Certains me laissent continuer avec un « Ça va, mais je me sens vide en dedans, sous-stimulée, genre engourdie, genre numb comme dans la toune de Linkin Park ».
Habituellement, soit ça vire en small talk futile soit en discussion vraiment profonde entrecoupée par quelques citations de Kundera ou Nietzsche (pas facile à écrire, ce nom-là).
Quand je prends le temps de m’écouter, de me comprendre ou du moins d’essayer de me comprendre, je constate que je vais bien, je suis reconnaissante et somme toute heureuse, mais il y a un je-ne-sais-quoi sur lequel je n’arrive pas à mettre le doigt.
Un espèce de vide existentiel. La constatation du long tunnel de la vie.
J’ai le goût de virages. De côtes. De descentes. De freinages secs.
fizkes/Shutterstock
Pourtant, ma vie continue d’être excitante. Je me sens néanmoins en mode pilotage automatique. Ma vie est sur le cruise-control. Le bolide va bien et effectue étrangement bien la job. Je me sens zéro étourdie. Mon auto-pilotage gère bien les courbes et la vitesse.
Dans le fond, c’est ça.
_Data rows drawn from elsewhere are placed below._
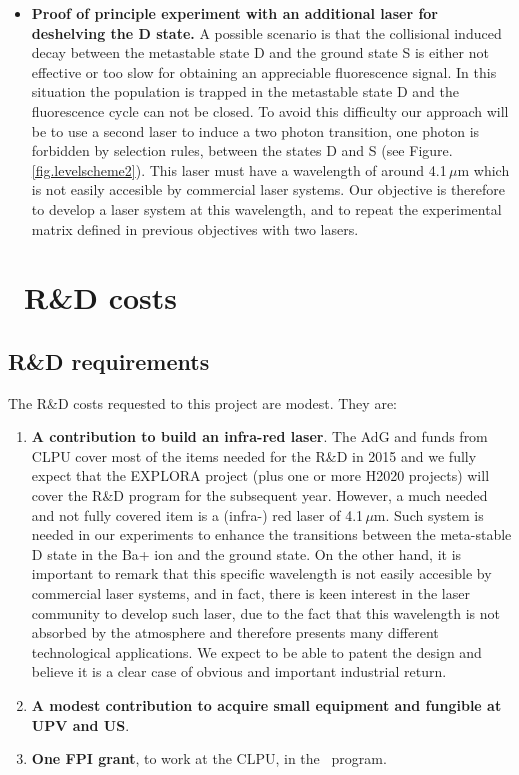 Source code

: \documentclass[a4paper,11pt,oneside]{article}
\begin{document}
\begin{itemize}
	\item \textbf{Proof of principle experiment with an additional laser for deshelving the D state.}
A possible scenario is that the collisional induced decay between the metastable state D and the ground state S is either not effective or too slow for obtaining an appreciable fluorescence signal. In this situation the population is trapped in the metastable state D  and the fluorescence cycle can not be closed. To avoid this difficulty our approach will be to use a second laser to induce a two photon transition, one photon is forbidden by selection rules, between the states D and S (see Figure.\,\ref{fig.levelscheme2}). This laser must have a wavelength of around 4.1\,$\mu$m which is not easily accesible by commercial laser systems. Our objective is therefore to develop a laser system at this wavelength, and to repeat the experimental matrix defined in previous objectives with two lasers.
	
\end{itemize}

\section{\BATA\ R\&D costs}
\label{bata.costs}

\subsection{R\&D requirements}
The R\&D costs requested to this project are modest. They are:
\begin{enumerate}
\item {\bf A contribution to build an infra-red laser}. The AdG and funds from CLPU cover most of the items needed for the R\&D in 2015 and we fully expect that the EXPLORA project (plus one or more H2020 projects) will cover the R\&D program for the subsequent year. However, a much needed and not fully covered item is a (infra-) red laser of 4.1\,$\mu$m. Such system is needed in our experiments to enhance the transitions between the meta-stable D state in the Ba+ ion and the ground state. On the other hand, it is important to remark that this specific wavelength is not easily accesible by  commercial laser systems, and in fact, there is keen interest in the laser community to develop such laser, due to the fact that this wavelength is not absorbed by the atmosphere and therefore presents many different technological applications. We expect to be able to patent the design and believe it is a clear case of obvious and important industrial return. 
\item {\bf A modest contribution to acquire small equipment and fungible at UPV and US}.
\item {\bf One FPI grant}, to work at the CLPU, in the \BATA\ program. 
\end{enumerate}
\end{document}

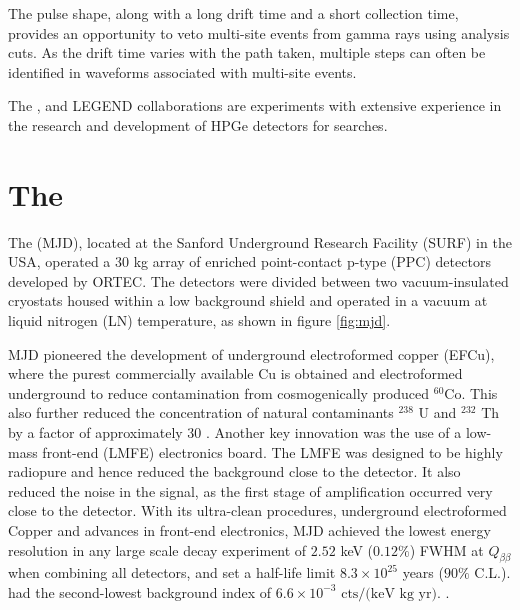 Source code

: The pulse shape, along with a long drift time and a short collection time, provides an opportunity to veto multi-site events from gamma rays using analysis cuts. As the drift time varies with the path taken, multiple steps can often be identified in waveforms associated with multi-site events.

The {\MJ}, {\Gerda} and LEGEND collaborations are experiments with extensive experience in the research and development of HPGe detectors for {\onbb} searches.


\section{The {\MJD}}
The {\MJD} (MJD), located at the Sanford Underground Research Facility (SURF) in the USA, operated a $30$ kg array of enriched point-contact p-type (PPC) detectors developed by ORTEC. The detectors were divided between two vacuum-insulated cryostats housed within a low background shield and operated in a vacuum at liquid nitrogen (LN) temperature, as shown in figure \ref{fig:mjd}. 

MJD pioneered the development of underground electroformed copper (EFCu), where the purest commercially available Cu is obtained and electroformed underground to reduce contamination from cosmogenically produced $^{60}$Co. This also further reduced the concentration of natural contaminants $^{238}$ U and $^{232}$ Th by a factor of approximately 30 \cite{Abgrall:2016cct}. Another key innovation was the use of a low-mass front-end (LMFE) electronics board. The LMFE was designed to be highly radiopure and hence reduced the background close to the detector. It also reduced the noise in the signal, as the first stage of amplification occurred very close to the detector. With its ultra-clean procedures, underground electroformed Copper and advances in front-end electronics, MJD achieved the lowest energy resolution in any large scale {\onbb} decay experiment of $2.52$ keV ($0.12\%$) FWHM at $Q_{\beta\beta}$ when combining all detectors, and set a half-life limit $8.3 \times 10^{25}$ years ($90\%$ C.L.). {\MJD} had the second-lowest background index of $6.6 \times 10^{-3} \text{ cts/(keV kg yr)}$. \cite{Majorana_final}.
Mon bolide va tellement bien que je ne me questionne même pas sur la destination ni même le périple. Anyway, il est agréable ce périple-là. Agréable parce que j’ai le cerveau pis l’esprit à off.
J'imagine que c'est un sentiment partagé en cette période de confinement et d'avenir incertain, right?
C’est cool sur le court terme de se laisser emporter par le courant de la vie, mais j’ai pas le goût d’avoir le cerveau et l’esprit à off toute ma vie. Qu’est-ce qui a éteint ma switch? Comment je la rallume? Est-ce la vie d’adulte? Toutes ces responsabilités m'anesthésient-ils?
Nietzsche dirait que oui. Je vais le citer tant qu’à faire : « Toutes les institutions humaines ne sont-elles pas destinées à empêcher les hommes de sentir leur vie, grâce à la dispersion constante de leurs pensées? »
Antonio Guillem/Shutterstock
Comment sortir de ces institutions? Comment reprendre le contrôle de mon véhicule? Vais-je aussi bien le manœuvrer que le pilotage automatique?
« Faut avoir des projets ». J’en ai.
« Faut bouger et bien manger ». J’le fais.
« Faut lire pour se cultiver l’esprit ». Les citations sur Nietzsche ne t’ont pas convaincu que je suis bibliophile?
« Faut méditer pis apprendre à se sentir exister ». Ah ben ouais. Là, tu jases!
Dans le fond, c’est vrai que ça prend peut-être juste ça. Prendre le temps de méditer. Me sentir exister. Sentir mes sensations arriver et passer. Reconstater que tout est impermanent dans la vie. Même ce vide existentiel qui me fait réfléchir et grandir.
Nietzsche a déjà écrit : « Deviens ce que tu es ». Je pense qu’il faut peut-être que je constate mon être pour être cet être-là.
Dans le fond, méditer c’est peut-être ma solution.
Dans le fond, c’est peut-être aussi la dépression saisonnière.
Dans le fond, ça va bien. Vraiment. J’ai juste hâte au prochain virage.